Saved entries
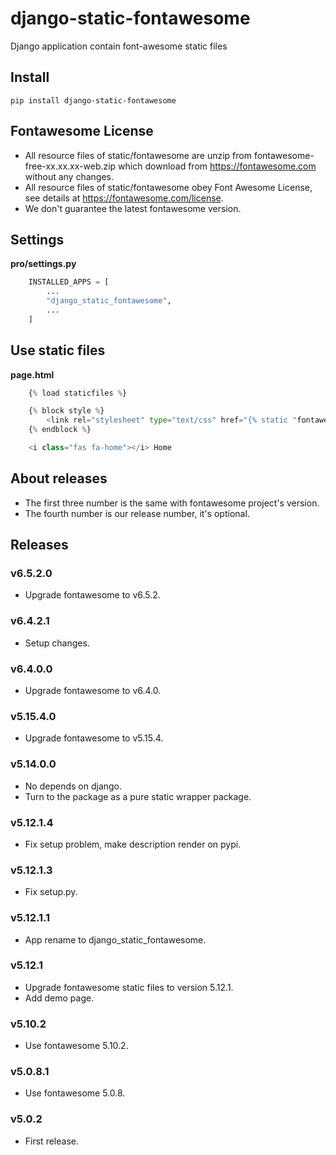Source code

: # django-static-fontawesome

Django application contain font-awesome static files

## Install

```
pip install django-static-fontawesome
```

## Fontawesome License

- All resource files of static/fontawesome are unzip from fontawesome-free-xx.xx.xx-web.zip which download from https://fontawesome.com without any changes.
- All resource files of static/fontawesome obey Font Awesome License, see details at https://fontawesome.com/license.
- We don't guarantee the latest fontawesome version.

## Settings

**pro/settings.py**

```python
    INSTALLED_APPS = [
        ...
        "django_static_fontawesome",
        ...
    ]
```

## Use static files

**page.html**

```python
    {% load staticfiles %}

    {% block style %}
        <link rel="stylesheet" type="text/css" href="{% static "fontawesome/css/all.min.css" %}" />
    {% endblock %}

    <i class="fas fa-home"></i> Home
```

## About releases

- The first three number is the same with fontawesome project's version.
- The fourth number is our release number, it's optional.

## Releases

### v6.5.2.0

- Upgrade fontawesome to v6.5.2.

### v6.4.2.1

- Setup changes.

### v6.4.0.0

- Upgrade fontawesome to v6.4.0.

### v5.15.4.0

- Upgrade fontawesome to v5.15.4.

### v5.14.0.0

- No depends on django.
- Turn to the package as a pure static wrapper package.

### v5.12.1.4

- Fix setup problem, make description render on pypi.

### v5.12.1.3

- Fix setup.py.

### v5.12.1.1

- App rename to django_static_fontawesome.

### v5.12.1

- Upgrade fontawesome static files to version 5.12.1.
- Add demo page.

### v5.10.2

- Use fontawesome 5.10.2.

### v5.0.8.1

- Use fontawesome 5.0.8.

### v5.0.2

- First release.
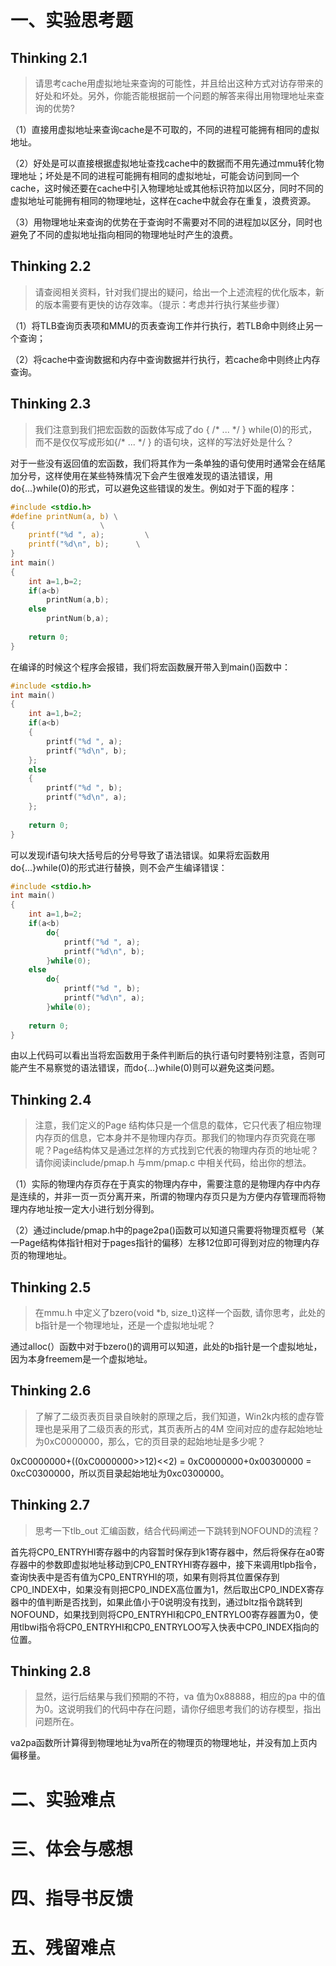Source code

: # 一、实验思考题

## Thinking 2.1

> 请思考cache用虚拟地址来查询的可能性，并且给出这种方式对访存带来的好处和坏处。另外，你能否能根据前一个问题的解答来得出用物理地址来查询的优势?
>

（1）直接用虚拟地址来查询cache是不可取的，不同的进程可能拥有相同的虚拟地址。

（2）好处是可以直接根据虚拟地址查找cache中的数据而不用先通过mmu转化物理地址；坏处是不同的进程可能拥有相同的虚拟地址，可能会访问到同一个cache，这时候还要在cache中引入物理地址或其他标识符加以区分，同时不同的虚拟地址可能拥有相同的物理地址，这样在cache中就会存在重复，浪费资源。

（3）用物理地址来查询的优势在于查询时不需要对不同的进程加以区分，同时也避免了不同的虚拟地址指向相同的物理地址时产生的浪费。

## Thinking 2.2

> 请查阅相关资料，针对我们提出的疑问，给出一个上述流程的优化版本，新的版本需要有更快的访存效率。（提示：考虑并行执行某些步骤）
>

（1）将TLB查询页表项和MMU的页表查询工作并行执行，若TLB命中则终止另一个查询；

（2）将cache中查询数据和内存中查询数据并行执行，若cache命中则终止内存查询。

## Thinking 2.3

> 我们注意到我们把宏函数的函数体写成了do { /* ... \*/ } while(0)的形式，而不是仅仅写成形如{/* ... */ } 的语句块，这样的写法好处是什么？
>

对于一些没有返回值的宏函数，我们将其作为一条单独的语句使用时通常会在结尾加分号，这样使用在某些特殊情况下会产生很难发现的语法错误，用do{...}while(0)的形式，可以避免这些错误的发生。例如对于下面的程序：

```c
#include <stdio.h>
#define printNum(a, b) \
{                   \
    printf("%d ", a);         \
    printf("%d\n", b);      \
}
int main()
{
    int a=1,b=2;
    if(a<b)
        printNum(a,b);
    else
        printNum(b,a);
    
	return 0;
}
```

在编译的时候这个程序会报错，我们将宏函数展开带入到main()函数中：

```c
#include <stdio.h>
int main()
{
    int a=1,b=2;
    if(a<b)
	{                   
    	printf("%d ", a);         
    	printf("%d\n", b);      
	};
    else
    {                   
    	printf("%d ", b);         
    	printf("%d\n", a);      
	};
    
	return 0;
}
```

 可以发现if语句块大括号后的分号导致了语法错误。如果将宏函数用do{...}while(0)的形式进行替换，则不会产生编译错误：

```c
#include <stdio.h>
int main()
{
    int a=1,b=2;
    if(a<b)
		do{                   
    		printf("%d ", a);         
    		printf("%d\n", b);      
		}while(0);
    else
    	do{  
    		printf("%d ", b);         
    		printf("%d\n", a);      
		}while(0);
    
	return 0;
}
```

 由以上代码可以看出当将宏函数用于条件判断后的执行语句时要特别注意，否则可能产生不易察觉的语法错误，而do{...}while(0)则可以避免这类问题。

## Thinking 2.4

>  注意，我们定义的Page 结构体只是一个信息的载体，它只代表了相应物理内存页的信息，它本身并不是物理内存页。那我们的物理内存页究竟在哪呢？Page结构体又是通过怎样的方式找到它代表的物理内存页的地址呢？请你阅读include/pmap.h 与mm/pmap.c 中相关代码，给出你的想法。
>

（1）实际的物理内存页存在于真实的物理内存中，需要注意的是物理内存中内存是连续的，并非一页一页分离开来，所谓的物理内存页只是为方便内存管理而将物理内存地址按一定大小进行划分得到。

（2）通过include/pmap.h中的page2pa()函数可以知道只需要将物理页框号（某一Page结构体指针相对于pages指针的偏移）左移12位即可得到对应的物理内存页的物理地址。

## Thinking 2.5 

> 在mmu.h 中定义了bzero(void *b, size_t)这样一个函数, 请你思考，此处的b指针是一个物理地址，还是一个虚拟地址呢？
>

通过alloc(）函数中对于bzero()的调用可以知道，此处的b指针是一个虚拟地址，因为本身freemem是一个虚拟地址。

## Thinking 2.6

> 了解了二级页表页目录自映射的原理之后，我们知道，Win2k内核的虚存管理也是采用了二级页表的形式，其页表所占的4M 空间对应的虚存起始地址为0xC0000000，那么，它的页目录的起始地址是多少呢？
>

0xC0000000+((0xC0000000>>12)<<2) = 0xC0000000+0x00300000 = 0xcC0300000，所以页目录起始地址为0xc0300000。

## Thinking 2.7

> 思考一下tlb_out 汇编函数，结合代码阐述一下跳转到NOFOUND的流程？
>

首先将CP0_ENTRYHI寄存器中的内容暂时保存到k1寄存器中，然后将保存在a0寄存器中的参数即虚拟地址移动到CP0_ENTRYHI寄存器中，接下来调用tlpb指令，查询快表中是否有值为CP0_ENTRYHI的项，如果有则将其位置保存到CP0_INDEX中，如果没有则把CP0_INDEX高位置为1，然后取出CP0_INDEX寄存器中的值判断是否找到，如果此值小于0说明没有找到，通过bltz指令跳转到NOFOUND，如果找到则将CP0_ENTRYHI和CP0_ENTRYLO0寄存器置为0，使用tlbwi指令将CP0_ENTRYHI和CP0_ENTRYLOO写入快表中CP0_INDEX指向的位置。

## Thinking 2.8

> 显然，运行后结果与我们预期的不符，va 值为0x88888，相应的pa
> 中的值为0。这说明我们的代码中存在问题，请你仔细思考我们的访存模型，指出
> 问题所在。

va2pa函数所计算得到物理地址为va所在的物理页的物理地址，并没有加上页内偏移量。

# 二、实验难点

# 三、体会与感想

# 四、指导书反馈

# 五、残留难点



 
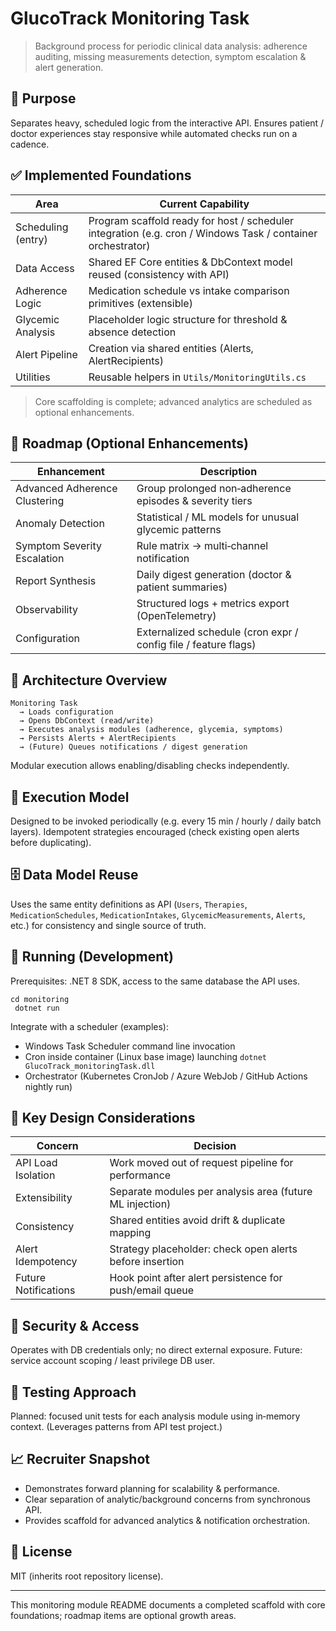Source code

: # GlucoTrack Monitoring Task

> Background process for periodic clinical data analysis: adherence auditing, missing measurements detection, symptom escalation & alert generation.

## 🎯 Purpose

Separates heavy, scheduled logic from the interactive API. Ensures patient / doctor experiences stay responsive while automated checks run on a cadence.

## ✅ Implemented Foundations

| Area               | Current Capability                                                                                          |
| ------------------ | ----------------------------------------------------------------------------------------------------------- |
| Scheduling (entry) | Program scaffold ready for host / scheduler integration (e.g. cron / Windows Task / container orchestrator) |
| Data Access        | Shared EF Core entities & DbContext model reused (consistency with API)                                     |
| Adherence Logic    | Medication schedule vs intake comparison primitives (extensible)                                            |
| Glycemic Analysis  | Placeholder logic structure for threshold & absence detection                                               |
| Alert Pipeline     | Creation via shared entities (Alerts, AlertRecipients)                                                      |
| Utilities          | Reusable helpers in `Utils/MonitoringUtils.cs`                                                              |

> Core scaffolding is complete; advanced analytics are scheduled as optional enhancements.

## 🔭 Roadmap (Optional Enhancements)

| Enhancement                   | Description                                                     |
| ----------------------------- | --------------------------------------------------------------- |
| Advanced Adherence Clustering | Group prolonged non‑adherence episodes & severity tiers         |
| Anomaly Detection             | Statistical / ML models for unusual glycemic patterns           |
| Symptom Severity Escalation   | Rule matrix → multi‑channel notification                        |
| Report Synthesis              | Daily digest generation (doctor & patient summaries)            |
| Observability                 | Structured logs + metrics export (OpenTelemetry)                |
| Configuration                 | Externalized schedule (cron expr / config file / feature flags) |

## 🧱 Architecture Overview

```
Monitoring Task
  → Loads configuration
  → Opens DbContext (read/write)
  → Executes analysis modules (adherence, glycemia, symptoms)
  → Persists Alerts + AlertRecipients
  → (Future) Queues notifications / digest generation
```

Modular execution allows enabling/disabling checks independently.

## 🔄 Execution Model

Designed to be invoked periodically (e.g. every 15 min / hourly / daily batch layers). Idempotent strategies encouraged (check existing open alerts before duplicating).

## 🗄 Data Model Reuse

Uses the same entity definitions as API (`Users`, `Therapies`, `MedicationSchedules`, `MedicationIntakes`, `GlycemicMeasurements`, `Alerts`, etc.) for consistency and single source of truth.

## 🚀 Running (Development)

Prerequisites: .NET 8 SDK, access to the same database the API uses.

```
cd monitoring
 dotnet run
```

Integrate with a scheduler (examples):

- Windows Task Scheduler command line invocation
- Cron inside container (Linux base image) launching `dotnet GlucoTrack_monitoringTask.dll`
- Orchestrator (Kubernetes CronJob / Azure WebJob / GitHub Actions nightly run)

## 🧩 Key Design Considerations

| Concern              | Decision                                                 |
| -------------------- | -------------------------------------------------------- |
| API Load Isolation   | Work moved out of request pipeline for performance       |
| Extensibility        | Separate modules per analysis area (future ML injection) |
| Consistency          | Shared entities avoid drift & duplicate mapping          |
| Alert Idempotency    | Strategy placeholder: check open alerts before insertion |
| Future Notifications | Hook point after alert persistence for push/email queue  |

## 🔐 Security & Access

Operates with DB credentials only; no direct external exposure. Future: service account scoping / least privilege DB user.

## 🧪 Testing Approach

Planned: focused unit tests for each analysis module using in‑memory context. (Leverages patterns from API test project.)

## 📈 Recruiter Snapshot

- Demonstrates forward planning for scalability & performance.
- Clear separation of analytic/background concerns from synchronous API.
- Provides scaffold for advanced analytics & notification orchestration.

## 📝 License

MIT (inherits root repository license).

---

This monitoring module README documents a completed scaffold with core foundations; roadmap items are optional growth areas.
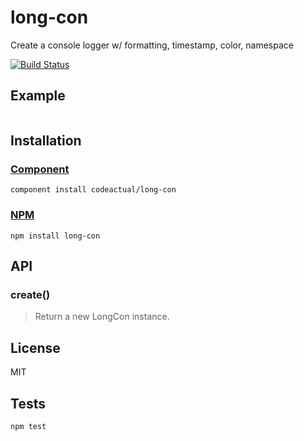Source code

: # long-con

Create a console logger w/ formatting, timestamp, color, namespace

[![Build Status](https://travis-ci.org/codeactual/long-con.png)](https://travis-ci.org/codeactual/long-con)

## Example

```js
```

## Installation

### [Component](https://github.com/component/component)

    component install codeactual/long-con

### [NPM](https://npmjs.org/package/long-con)

    npm install long-con

## API

### create()

> Return a new LongCon instance.

## License

  MIT

## Tests

    npm test
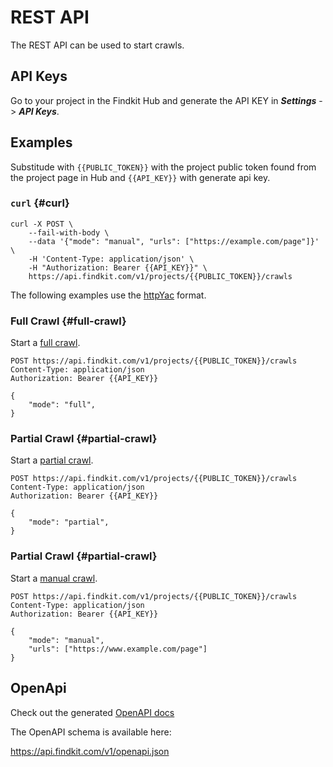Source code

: # REST API

The REST API can be used to start crawls.

## API Keys

Go to your project in the Findkit Hub and generate the API KEY in ***Settings*** -> ***API Keys***.

## Examples

Substitude with `{{PUBLIC_TOKEN}}` with the project public token found from the
project page in Hub and `{{API_KEY}}` with generate api key.

### `curl` {#curl}

```
curl -X POST \
    --fail-with-body \
    --data '{"mode": "manual", "urls": ["https://example.com/page"]}' \
    -H 'Content-Type: application/json' \
    -H "Authorization: Bearer {{API_KEY}}" \
    https://api.findkit.com/v1/projects/{{PUBLIC_TOKEN}}/crawls
```


The following examples use the [httpYac](https://httpyac.github.io/) format.

### Full Crawl {#full-crawl}

Start a [full crawl](/crawler/running-crawls#full).

```
POST https://api.findkit.com/v1/projects/{{PUBLIC_TOKEN}}/crawls
Content-Type: application/json
Authorization: Bearer {{API_KEY}}

{
    "mode": "full",
}
```

### Partial Crawl {#partial-crawl}

Start a [partial crawl](/crawler/running-crawls#partial).

```
POST https://api.findkit.com/v1/projects/{{PUBLIC_TOKEN}}/crawls
Content-Type: application/json
Authorization: Bearer {{API_KEY}}

{
    "mode": "partial",
}
```

### Partial Crawl {#partial-crawl}

Start a [manual crawl](/crawler/running-crawls#partial).

```
POST https://api.findkit.com/v1/projects/{{PUBLIC_TOKEN}}/crawls
Content-Type: application/json
Authorization: Bearer {{API_KEY}}

{
    "mode": "manual",
    "urls": ["https://www.example.com/page"]
}
```


## OpenApi

Check out the generated [OpenAPI docs](https://redocly.github.io/redoc/?url=https://api.findkit.com/v1/openapi.json&nocors)

The OpenAPI schema is available here:

<https://api.findkit.com/v1/openapi.json>
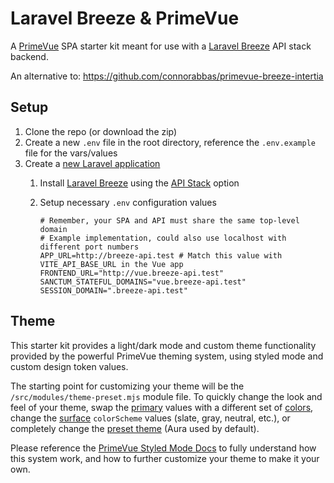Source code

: # Laravel Breeze & PrimeVue
A [PrimeVue](https://primevue.org/) SPA starter kit meant for use with a [Laravel Breeze](https://laravel.com/docs/master/starter-kits#laravel-breeze) API stack backend.

An alternative to: https://github.com/connorabbas/primevue-breeze-intertia

## Setup 
1. Clone the repo (or download the zip)
2. Create a new `.env` file in the root directory, reference the `.env.example` file for the vars/values
3. Create a [new Laravel application](https://laravel.com/docs/master/installation) 
    1. Install [Laravel Breeze](https://laravel.com/docs/master/starter-kits#laravel-breeze-installation) using the [API Stack](https://laravel.com/docs/master/starter-kits#breeze-and-next) option

    2. Setup necessary `.env` configuration values
        ```
        # Remember, your SPA and API must share the same top-level domain
        # Example implementation, could also use localhost with different port numbers
        APP_URL=http://breeze-api.test # Match this value with VITE_API_BASE_URL in the Vue app
        FRONTEND_URL="http://vue.breeze-api.test"
        SANCTUM_STATEFUL_DOMAINS="vue.breeze-api.test"
        SESSION_DOMAIN=".breeze-api.test"
        ```

## Theme
This starter kit provides a light/dark mode and custom theme functionality provided by the powerful PrimeVue theming system, using styled mode and custom design token values.

The starting point for customizing your theme will be the `/src/modules/theme-preset.mjs` module file. To quickly change the look and feel of your theme, swap the [primary](https://primevue.org/theming/styled/#primary) values with a different set of [colors](https://primevue.org/theming/styled/#colors), change the [surface](https://primevue.org/theming/styled/#surface) `colorScheme` values (slate, gray, neutral, etc.), or completely change the [preset theme](https://primevue.org/theming/styled/#presets) (Aura used by default).

Please reference the [PrimeVue Styled Mode Docs](https://primevue.org/theming/styled/) to fully understand how this system work, and how to further customize your theme to make it your own.
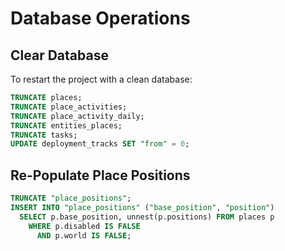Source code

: # Database Operations

## Clear Database

To restart the project with a clean database:

```sql
TRUNCATE places;
TRUNCATE place_activities;
TRUNCATE place_activity_daily;
TRUNCATE entities_places;
TRUNCATE tasks;
UPDATE deployment_tracks SET "from" = 0;
```

## Re-Populate Place Positions

```sql
TRUNCATE "place_positions";
INSERT INTO "place_positions" ("base_position", "position")
  SELECT p.base_position, unnest(p.positions) FROM places p
    WHERE p.disabled IS FALSE
      AND p.world IS FALSE;
```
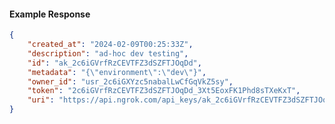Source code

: <!-- Code generated for API Clients. DO NOT EDIT. -->

#### Example Response

```json
{
	"created_at": "2024-02-09T00:25:33Z",
	"description": "ad-hoc dev testing",
	"id": "ak_2c6iGVrfRzCEVTFZ3dSZFTJOqDd",
	"metadata": "{\"environment\":\"dev\"}",
	"owner_id": "usr_2c6iGXYzc5nabalLwCfGqVkZ5sy",
	"token": "2c6iGVrfRzCEVTFZ3dSZFTJOqDd_3Xt5EoxFK1Phd8sTXeKxT",
	"uri": "https://api.ngrok.com/api_keys/ak_2c6iGVrfRzCEVTFZ3dSZFTJOqDd"
}
```
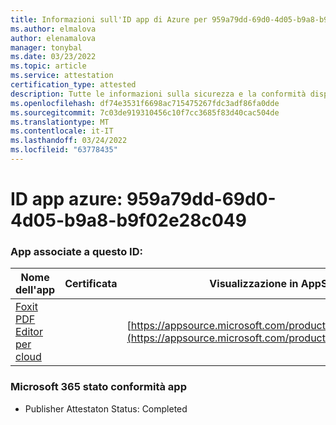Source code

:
 ```yaml
---
title: Informazioni sull'ID app di Azure per 959a79dd-69d0-4d05-b9a8-b9f02e28c049
ms.author: elmalova
author: elenamalova
manager: tonybal
ms.date: 03/23/2022
ms.topic: article
ms.service: attestation
certification_type: attested
description: Tutte le informazioni sulla sicurezza e la conformità disponibili per 959a79dd-69d0-4d05-b9a8-b9f02e28c049.
ms.openlocfilehash: df74e3531f6698ac715475267fdc3adf86fa0dde
ms.sourcegitcommit: 7c03de919310456c10f7cc3685f83d40cac504de
ms.translationtype: MT
ms.contentlocale: it-IT
ms.lasthandoff: 03/24/2022
ms.locfileid: "63778435"
---
```

# <a name="azure-app-id-959a79dd-69d0-4d05-b9a8-b9f02e28c049"></a>ID app azure: 959a79dd-69d0-4d05-b9a8-b9f02e28c049


### <a name="apps-associated-with-this-id"></a>App associate a questo ID:
| **Nome dell'app** | **Certificata** | **Visualizzazione in AppSource** |
|--------------|---------------|-----------------------|
| [Foxit PDF Editor per cloud](../forward/WA200003703.md) |  | [https://appsource.microsoft.com/product/office/WA200003703](https://appsource.microsoft.com/product/office/WA200003703) |

### <a name="microsoft-365-app-compliance-status"></a>Microsoft 365 stato conformità app
- Publisher Attestaton Status: Completed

**Task requirements:** Take each line above that contains "codeactual" and copy it out.

**Finished task:**
[![Build Status](https://travis-ci.org/codeactual/long-con.png)](https://travis-ci.org/codeactual/long-con)
    component install codeactual/long-con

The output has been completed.